Technion scientists share £10m prize for work using ‘bio-chips’

Israeli biotechnology engineers win part of a reward for developing rapid diagnostics for antimicrobial resistance

Technion - Israel Institute of Technology (Technion's Flickr)

Israeli biotechnology engineers have won part of a £10 million prize for developing rapid diagnostics for antimicrobial resistance.

The team at Technion and clinicians at the Bnai Zion Medical Centre won a Discovery Award this week for their work using ‘bio-chips’.

“By measuring how light reflects off the surface of these bio-chips, we can determine whether bacteria are growing or dying in the presence of certain antibiotics and specific antibiotic concentrations,” said Technion Ph.D. student Heidi Leonard.

The team will now be competing in the Longitude Prize, a £10 million five-year prize fund launched in 2014 with a challenge to develop a point-of-care test to detect and understand infections to help ensure the right antibiotics are used at the right time.

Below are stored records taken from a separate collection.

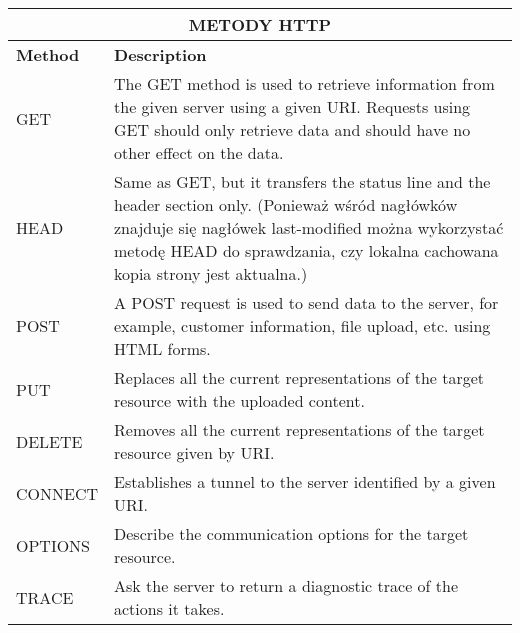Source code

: \documentclass[../main.tex]{subfiles}
\begin{document}
    \begin{table}[H]
        \begin{center}
            \begin{tabular}{|p{4cm}|p{11cm}|}
                \hline
                \multicolumn{2}{|c|}{\textbf{METODY HTTP}}\\
                \hline
                \textbf{Method} & \textbf{Description}\\
                \hline
                \hline
                GET
                &
                The GET method is used to retrieve information from the given server using a given URI. Requests using GET should only retrieve data and should have no other effect on the data.
                \\
                \hline

                HEAD
                &
                Same as GET, but it transfers the status line and the header section only. (Ponieważ wśród nagłówków znajduje się nagłówek last-modified można wykorzystać metodę HEAD do sprawdzania, czy lokalna cachowana kopia strony jest aktualna.)
                \\
                \hline
                POST
                &
                A POST request is used to send data to the server, for example, customer information, file upload, etc. using HTML forms.\\
                \hline
                PUT
                &
                Replaces all the current representations of the target resource with the uploaded content.\\
                \hline
                DELETE
                &
                Removes all the current representations of the target resource given by URI.\\
                \hline
                CONNECT
                &
                Establishes a tunnel to the server identified by a given URI.\\
                \hline
                OPTIONS
                &
                Describe the communication options for the target resource.\\
                \hline
                TRACE
                &
                Ask the server to return a diagnostic trace of the actions it takes.\\
                \hline
            \end{tabular}
        \end{center}
    \end{table}
\end{document}
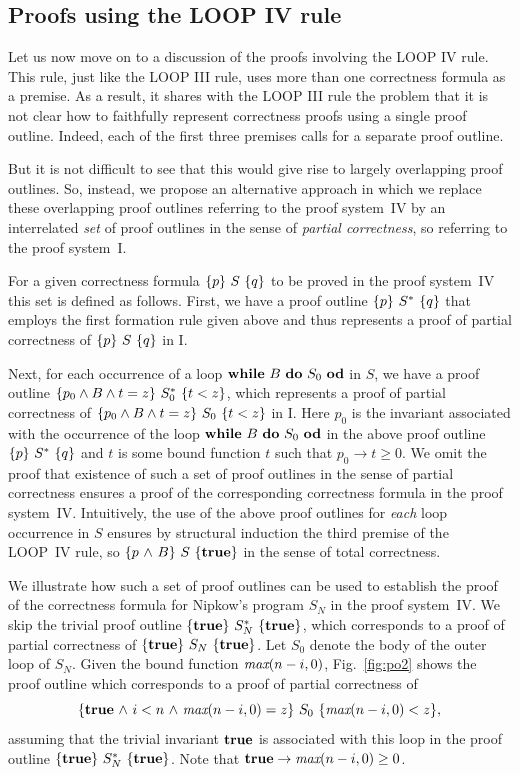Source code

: \documentclass[runningheads]{llncs}       %
\begin{document}
\subsection{Proofs using the LOOP IV rule}

Let us now move on to a discussion of the proofs involving the LOOP IV
rule.  This rule, just like the LOOP III rule, uses more than one
correctness formula as a premise. As a result, it shares with the LOOP
III rule the problem that it is not clear how to faithfully represent
correctness proofs using a single proof outline.
Indeed, each of the first three premises calls for a separate proof
outline.

But it is not difficult to see that this would give rise to largely
overlapping proof outlines.  So, instead, we propose an alternative
approach in which we replace these overlapping proof outlines
referring to the proof system~IV by an interrelated \emph{set} of
proof outlines in the sense of \emph{partial correctness}, so
referring to the proof system~I.

For a given correctness formula $\HT{p}{S}{q}$ to be proved in the
proof system~IV this set is defined as follows.  First, we have a
proof outline $\HT{p}{S^*}{q}$ that employs the first formation rule
given above and thus represents a proof of partial correctness of
$\HT{p}{S}{q}$ in I.

Next, for each occurrence of a loop $\WDD{B}{S_0}$ in $S$, we have a
proof outline $\HT{p_0\wedge B \wedge t=z}{S^*_0}{t<z}$, which
represents a proof of partial correctness of
$\HT{p_0\wedge B \wedge t=z}{S_0}{t<z}$ in I. Here $p_0$ is the
invariant associated with the occurrence of the loop $\WDD{B}{S_0}$ in
the above proof outline $\HT{p}{S^*}{q}$ and $t$ is some bound
function $t$ such that $p_0\to t\geq 0$.  We omit the proof that
existence of such a set of proof outlines in the sense of partial
correctness ensures a proof of the corresponding correctness formula
in the proof system~IV.  Intuitively, the use of the above proof
outlines for \emph{each} loop occurrence in $S$ ensures by structural
induction the third premise of the LOOP~IV rule, so
$\HT{p \A B}{S}{\mathbf{true}}$ in the sense of total correctness.

We illustrate how such a set of proof outlines can be used to
establish the proof of the correctness formula  
for Nipkow's program $S_N$ in
the proof system~IV.  We skip the trivial proof outline
$\HT{\T}{S^*_N}{\T}$, which corresponds to a proof of partial
correctness of $\HT{\T}{S_N}{\T}$.  Let $S_0$ denote the body of the
outer loop of $S_N$.  Given the bound function
$\mbox{\it max}(n-i,0)$, Fig.~\ref{fig:po2} shows the proof outline
which corresponds to a proof of  partial correctness of
$$\HT{\T\A i < n \A \mbox{\it max}(n-i,0) = z}{S_0}{\mbox{\it max}(n-i,0) < z},$$
assuming that the trivial invariant $\T$ is associated with this loop
in the proof outline $\HT{\T}{S^*_N}{\T}$.  Note that
$\T\to \mbox{\it max}(n-i,0)\geq 0$.
 
\end{document}

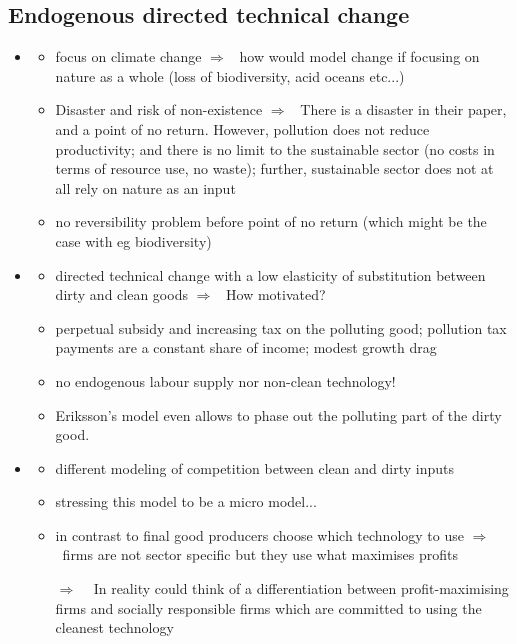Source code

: \documentclass[12pt]{article}
\newcommand{\ar}{$\Rightarrow$ \ }
\begin{document}
\subsection{Endogenous directed technical change}
\begin{itemize}
	\item \cite{Acemoglu2012TheChange}
	\begin{itemize}
		\item focus on climate change \ar how would model change if focusing on nature as a whole (loss of biodiversity, acid oceans etc...)
\item 	Disaster and risk of non-existence \ar There is a disaster in their paper, and a point of no return. However, pollution does not reduce productivity; and there is no limit to the sustainable sector (no costs in terms of resource use, no waste); further, sustainable sector does not at all rely on nature as an input
\item no reversibility problem before point of no return (which might be the case with eg biodiversity)
	\end{itemize}	
	\item \cite{Eriksson2018PhasingChange}
	\begin{itemize}
\item directed technical change with  a low elasticity of substitution between dirty and clean goods \ar How motivated?
\item perpetual subsidy and increasing tax on the polluting good; pollution tax payments are a constant share of income; modest growth drag
\item no endogenous labour supply nor non-clean technology!
\item Eriksson's model even allows to phase out the polluting part of the dirty good. 
	\end{itemize}
\item \cite{Acemoglu2016TransitionTechnology}
\begin{itemize}
	\item different modeling of competition between clean and dirty inputs
	\item stressing this model to be a micro model...
	\item in contrast to \cite{Acemoglu2012TheChange} final good producers choose which technology to use \ar firms are not sector specific but they use what maximises profits 
	\item[\ar] In reality could think of a differentiation between profit-maximising firms and socially responsible firms which are committed to using the cleanest technology

\end{itemize}
\end{itemize}
\end{document}
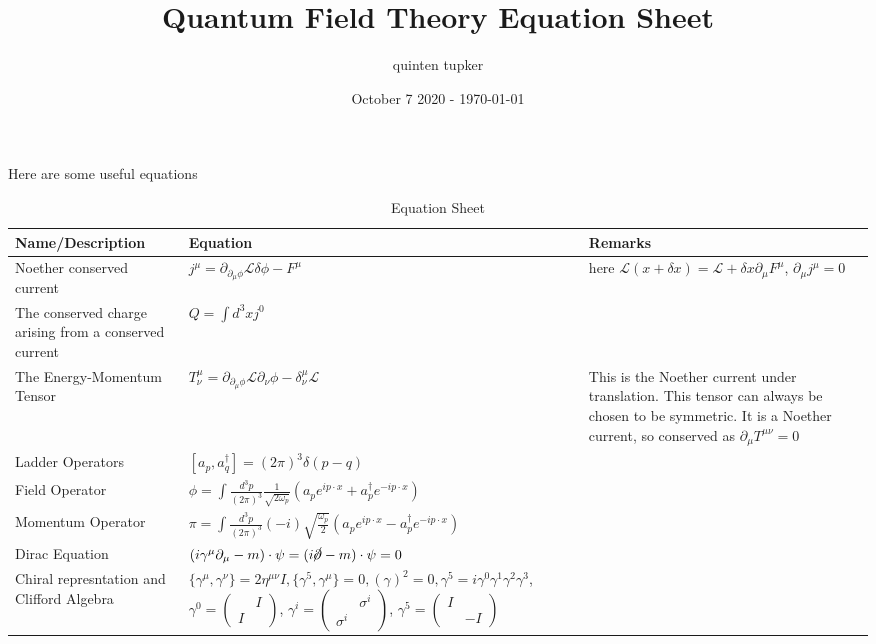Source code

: \documentclass{article}
\title{Quantum Field Theory Equation Sheet}
\author{quinten tupker}
\date{October 7 2020 - \today}
\theoremstyle{definition}
\begin{document}
\maketitle

Here are some useful equations

\begin{table}[H]
  \caption{Equation Sheet}
  \begin{adjustbox}{center}
    \begin{tabular}{|p{5cm}|p{10cm}|p{5cm}|}
      \hline
      \label{equations_1}
      Name/Description & Equation & Remarks \\ \hline
      Noether conserved current & $j^\mu = \partial_{\partial_\mu \phi} \mathcal{L} \delta \phi - F^\mu$ & here $\mathcal{L}(x + \delta x) = \mathcal{L} + \delta x \partial_\mu F^\mu$, $\partial_\mu j^\mu = 0$ \\ \hline
      The conserved charge arising from a conserved current & $Q = \int d^3x j^0$ & \\ \hline
      The Energy-Momentum Tensor & $T^\mu_\nu = \partial_{\partial_\mu \phi} \mathcal{L} \partial_\nu \phi - \delta^\mu_\nu \mathcal{L}$ & This is the Noether current under translation. This tensor can always be chosen to be symmetric. It is a Noether current, so conserved as $\partial_\mu T^{\mu \nu} = 0$ \\ \hline
      Ladder Operators & $[a_p, a_q^\dagger] = (2\pi)^3 \delta(p - q)$ & \\ \hline
      Field Operator & $\phi = \int \frac{d^3p}{(2\pi)^3} \frac{1}{\sqrt{2\omega_p}} (a_p e^{i p \cdot x} + a_p^\dagger e^{-i p \cdot x})$ & \\ \hline
      Momentum Operator & $\pi = \int \frac{d^3p}{(2\pi)^3} (-i) \sqrt{\frac{\omega_p}{2}} (a_p e^{i p \cdot x} - a_p^\dagger e^{-ip \cdot x})$ & \\ \hline
      Dirac Equation & $(i \gamma^\mu \partial_\mu - m) \cdot \psi = (i \cancel{\partial} - m) \cdot \psi = 0$ & \\ \hline
      Chiral represntation and Clifford Algebra & $\{\gamma^\mu, \gamma^\nu \} = 2\eta^{\mu \nu}I, \{\gamma^5, \gamma^\mu\} = 0, (\gamma)^2 = 0, \gamma^5 = i\gamma^0 \gamma^1 \gamma^2 \gamma^3$, $\gamma^0 = \begin{pmatrix} & I \\ I & \end{pmatrix}$, $\gamma^i = \begin{pmatrix} & \sigma^i \\ \sigma^i & \end{pmatrix}$, $\gamma^5 = \begin{pmatrix} I & \\ & -I \end{pmatrix}$ & \\ \hline

\end{tabular}
\end{adjustbox}
\end{table}
\end{document}
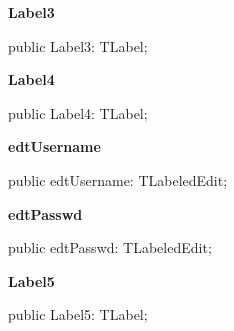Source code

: \documentclass{report}
\newif\ifpdf
\begin{document}
\begin{list}{}
\par  \label{settings.TForm2-Label3}
\item[\textbf{Label3}\hfill]
\ifpdf
\begin{flushleft}
\fi
\begin{ttfamily}
public Label3: TLabel;\end{ttfamily}

\ifpdf
\end{flushleft}
\fi


\par  \label{settings.TForm2-Label4}
\item[\textbf{Label4}\hfill]
\ifpdf
\begin{flushleft}
\fi
\begin{ttfamily}
public Label4: TLabel;\end{ttfamily}

\ifpdf
\end{flushleft}
\fi


\par  \label{settings.TForm2-edtUsername}
\item[\textbf{edtUsername}\hfill]
\ifpdf
\begin{flushleft}
\fi
\begin{ttfamily}
public edtUsername: TLabeledEdit;\end{ttfamily}

\ifpdf
\end{flushleft}
\fi


\par  \label{settings.TForm2-edtPasswd}
\item[\textbf{edtPasswd}\hfill]
\ifpdf
\begin{flushleft}
\fi
\begin{ttfamily}
public edtPasswd: TLabeledEdit;\end{ttfamily}

\ifpdf
\end{flushleft}
\fi


\par  \label{settings.TForm2-Label5}
\item[\textbf{Label5}\hfill]
\ifpdf
\begin{flushleft}
\fi
\begin{ttfamily}
public Label5: TLabel;\end{ttfamily}

\ifpdf
\end{flushleft}
\fi



\end{list}
\end{document}
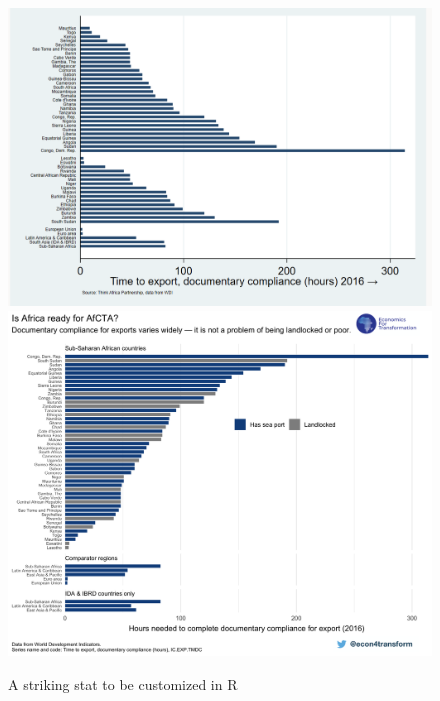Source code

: \documentclass{article}
\begin{document}
\newpage
\begin{landscape}
  \begin{figure}
    \caption{A striking stat to be customized in R}
    \label{fig_stat}
 \includegraphics[width =  0.5\linewidth]{pictures/time_to_export_v1}
   \includegraphics[width =
   0.5\linewidth]{pictures/E4T_export_compliance}
  \end{figure}

\end{landscape}

\end{document}
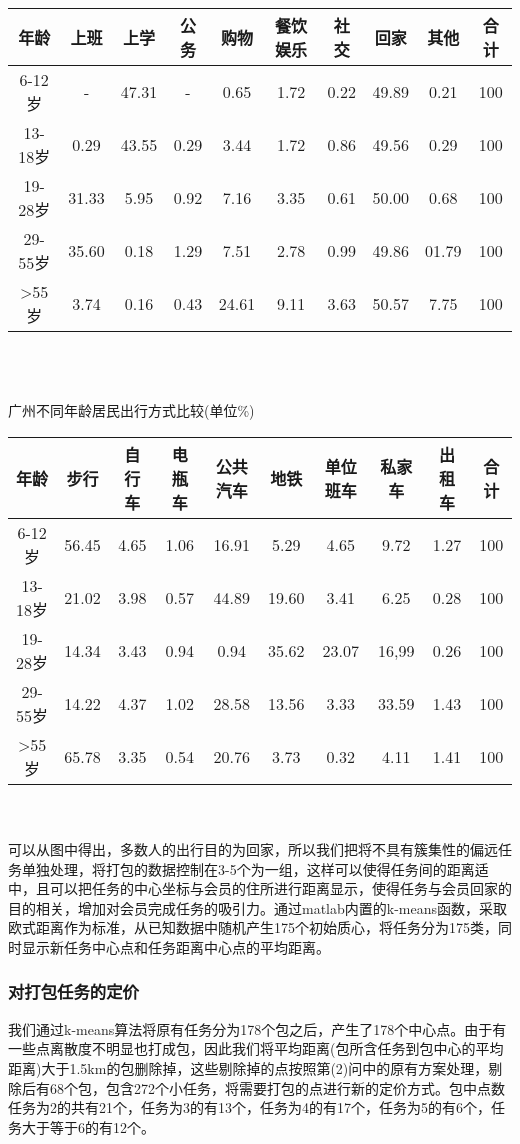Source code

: \documentclass{ctexart}
\begin{document}
\begin{tabular}{|cccccccccc|}

\hline
年龄 &上班&上学&公务&购物&餐饮娱乐&社交&回家&其他&合计\\
\hline
6-12岁 &-&47.31&-&0.65&1.72&0.22&49.89&0.21&100\\
\hline
13-18岁 &0.29&43.55&0.29&3.44&1.72&0.86&49.56&0.29&100\\
\hline
19-28岁 &31.33&5.95&0.92&7.16&3.35&0.61&50.00&0.68&100\\
\hline
29-55岁 &35.60&0.18&1.29&7.51&2.78&0.99&49.86&01.79&100\\
\hline
>55岁 &3.74&0.16&0.43&24.61&9.11&3.63&50.57&7.75&100\\
\hline
\end{tabular}
\\
\\
\centerline{广州不同年龄居民出行方式比较(单位\%)}

\begin{tabular}{|cccccccccc|}

\hline
年龄 &步行&自行车&电瓶车&公共汽车&地铁&单位班车&私家车&出租车&合计\\
\hline
6-12岁 &56.45&4.65&1.06&16.91&5.29&4.65&9.72&1.27&100\\
\hline
13-18岁 &21.02&3.98&0.57&44.89&19.60&3.41&6.25&0.28&100\\
\hline
19-28岁 &14.34&3.43&0.94&0.94&35.62&23.07&16,99&0.26&100\\
\hline
29-55岁 &14.22&4.37&1.02&28.58&13.56&3.33&33.59&1.43&100\\
\hline
>55岁 &65.78&3.35&0.54&20.76&3.73&0.32&4.11&1.41&100\\
\hline
\end{tabular}
\\
\\
可以从图中得出，多数人的出行目的为回家，所以我们把将不具有簇集性的偏远任务单独处理，将打包的数据控制在3-5个为一组，这样可以使得任务间的距离适中，且可以把任务的中心坐标与会员的住所进行距离显示，使得任务与会员回家的目的相关，增加对会员完成任务的吸引力。通过matlab内置的k-means函数，采取欧式距离作为标准，从已知数据中随机产生175个初始质心，将任务分为175类，同时显示新任务中心点和任务距离中心点的平均距离。
\subsubsection{对打包任务的定价}
我们通过k-means算法将原有任务分为178个包之后，产生了178个中心点。由于有一些点离散度不明显也打成包，因此我们将平均距离(包所含任务到包中心的平均距离)大于1.5km的包删除掉，这些剔除掉的点按照第(2)问中的原有方案处理，剔除后有68个包，包含272个小任务，将需要打包的点进行新的定价方式。包中点数任务为2的共有21个，任务为3的有13个，任务为4的有17个，任务为5的有6个，任务大于等于6的有12个。
\end{document}
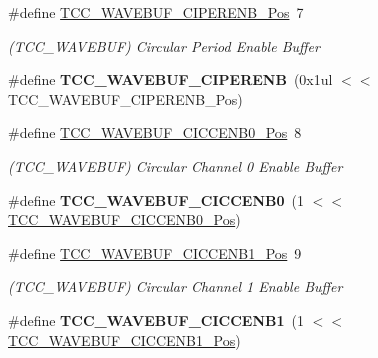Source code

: \begin{DoxyCompactItemize}
\item 
\hypertarget{group___s_a_m_l21___t_c_c_ga1f5201a82d1fc4f178435393ea83ff8b}{}\#define \hyperlink{group___s_a_m_l21___t_c_c_ga1f5201a82d1fc4f178435393ea83ff8b}{T\+C\+C\+\_\+\+W\+A\+V\+E\+B\+U\+F\+\_\+\+C\+I\+P\+E\+R\+E\+N\+B\+\_\+\+Pos}~7\label{group___s_a_m_l21___t_c_c_ga1f5201a82d1fc4f178435393ea83ff8b}

\begin{DoxyCompactList}\small\item\em (T\+C\+C\+\_\+\+W\+A\+V\+E\+B\+U\+F) Circular Period Enable Buffer \end{DoxyCompactList}\item 
\hypertarget{group___s_a_m_l21___t_c_c_ga796f0934d1e94c6fcd2218b9bbaa85e9}{}\#define {\bfseries T\+C\+C\+\_\+\+W\+A\+V\+E\+B\+U\+F\+\_\+\+C\+I\+P\+E\+R\+E\+N\+B}~(0x1ul $<$$<$ T\+C\+C\+\_\+\+W\+A\+V\+E\+B\+U\+F\+\_\+\+C\+I\+P\+E\+R\+E\+N\+B\+\_\+\+Pos)\label{group___s_a_m_l21___t_c_c_ga796f0934d1e94c6fcd2218b9bbaa85e9}

\item 
\hypertarget{group___s_a_m_l21___t_c_c_ga30e093b7c7baea8c4a4af48117498886}{}\#define \hyperlink{group___s_a_m_l21___t_c_c_ga30e093b7c7baea8c4a4af48117498886}{T\+C\+C\+\_\+\+W\+A\+V\+E\+B\+U\+F\+\_\+\+C\+I\+C\+C\+E\+N\+B0\+\_\+\+Pos}~8\label{group___s_a_m_l21___t_c_c_ga30e093b7c7baea8c4a4af48117498886}

\begin{DoxyCompactList}\small\item\em (T\+C\+C\+\_\+\+W\+A\+V\+E\+B\+U\+F) Circular Channel 0 Enable Buffer \end{DoxyCompactList}\item 
\hypertarget{group___s_a_m_l21___t_c_c_ga4cac65312513ff7140d17a4e2c1a23ed}{}\#define {\bfseries T\+C\+C\+\_\+\+W\+A\+V\+E\+B\+U\+F\+\_\+\+C\+I\+C\+C\+E\+N\+B0}~(1 $<$$<$ \hyperlink{group___s_a_m_l21___t_c_c_ga30e093b7c7baea8c4a4af48117498886}{T\+C\+C\+\_\+\+W\+A\+V\+E\+B\+U\+F\+\_\+\+C\+I\+C\+C\+E\+N\+B0\+\_\+\+Pos})\label{group___s_a_m_l21___t_c_c_ga4cac65312513ff7140d17a4e2c1a23ed}

\item 
\hypertarget{group___s_a_m_l21___t_c_c_ga92ef25e7793019f7318a3a08fdd7c169}{}\#define \hyperlink{group___s_a_m_l21___t_c_c_ga92ef25e7793019f7318a3a08fdd7c169}{T\+C\+C\+\_\+\+W\+A\+V\+E\+B\+U\+F\+\_\+\+C\+I\+C\+C\+E\+N\+B1\+\_\+\+Pos}~9\label{group___s_a_m_l21___t_c_c_ga92ef25e7793019f7318a3a08fdd7c169}

\begin{DoxyCompactList}\small\item\em (T\+C\+C\+\_\+\+W\+A\+V\+E\+B\+U\+F) Circular Channel 1 Enable Buffer \end{DoxyCompactList}\item 
\hypertarget{group___s_a_m_l21___t_c_c_ga3eded121d001a878ab9f7bc54cde68a0}{}\#define {\bfseries T\+C\+C\+\_\+\+W\+A\+V\+E\+B\+U\+F\+\_\+\+C\+I\+C\+C\+E\+N\+B1}~(1 $<$$<$ \hyperlink{group___s_a_m_l21___t_c_c_ga92ef25e7793019f7318a3a08fdd7c169}{T\+C\+C\+\_\+\+W\+A\+V\+E\+B\+U\+F\+\_\+\+C\+I\+C\+C\+E\+N\+B1\+\_\+\+Pos})\label{group___s_a_m_l21___t_c_c_ga3eded121d001a878ab9f7bc54cde68a0}


\end{DoxyCompactItemize}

Now in its third year, it rewards those who develop a point-of-care diagnostic test that will conserve antibiotics for future generations.

Four million people get hospital-associated infections in Europe every year, so quickly understanding the right antibiotic for an infection is “critical for both a patient and to prevent the spread of antimicrobial resistance”.

Experts have warned that antibiotics resistance could kill up to 10 million people a year by 2050, surpassing cancer to become the leading cause of death.